Stored data -
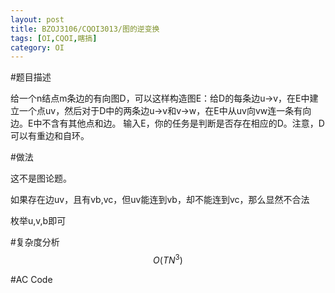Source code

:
 ```yaml
---
layout: post
title: BZOJ3106/CQOI3013/图的逆变换
tags: [OI,CQOI,瞎搞]
category: OI
---
```


#题目描述

给一个n结点m条边的有向图D，可以这样构造图E：给D的每条边u->v，在E中建立一个点uv，然后对于D中的两条边u->v和v->w，在E中从uv向vw连一条有向边。E中不含有其他点和边。
输入E，你的任务是判断是否存在相应的D。注意，D可以有重边和自环。

#做法

这不是图论题。

如果存在边uv，且有vb,vc，但uv能连到vb，却不能连到vc，那么显然不合法

枚举u,v,b即可

#复杂度分析
$$O(TN^3)$$

#AC Code

<script src="https://gist.github.com/erjiaqing/10443348.js"></script>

Problem requirements - Set down the records in full and exactly. Do not carry over any image.

Solution to this problem -
Source code

:
 ```yaml
---
layout: post
title: BZOJ3106/CQOI3013/图的逆变换
tags: [OI,CQOI,瞎搞]
category: OI
---
```


#题目描述

给一个n结点m条边的有向图D，可以这样构造图E：给D的每条边u->v，在E中建立一个点uv，然后对于D中的两条边u->v和v->w，在E中从uv向vw连一条有向边。E中不含有其他点和边。
输入E，你的任务是判断是否存在相应的D。注意，D可以有重边和自环。

#做法

这不是图论题。

如果存在边uv，且有vb,vc，但uv能连到vb，却不能连到vc，那么显然不合法

枚举u,v,b即可

#复杂度分析
$$O(TN^3)$$

#AC Code

<script src="https://gist.github.com/erjiaqing/10443348.js"></script>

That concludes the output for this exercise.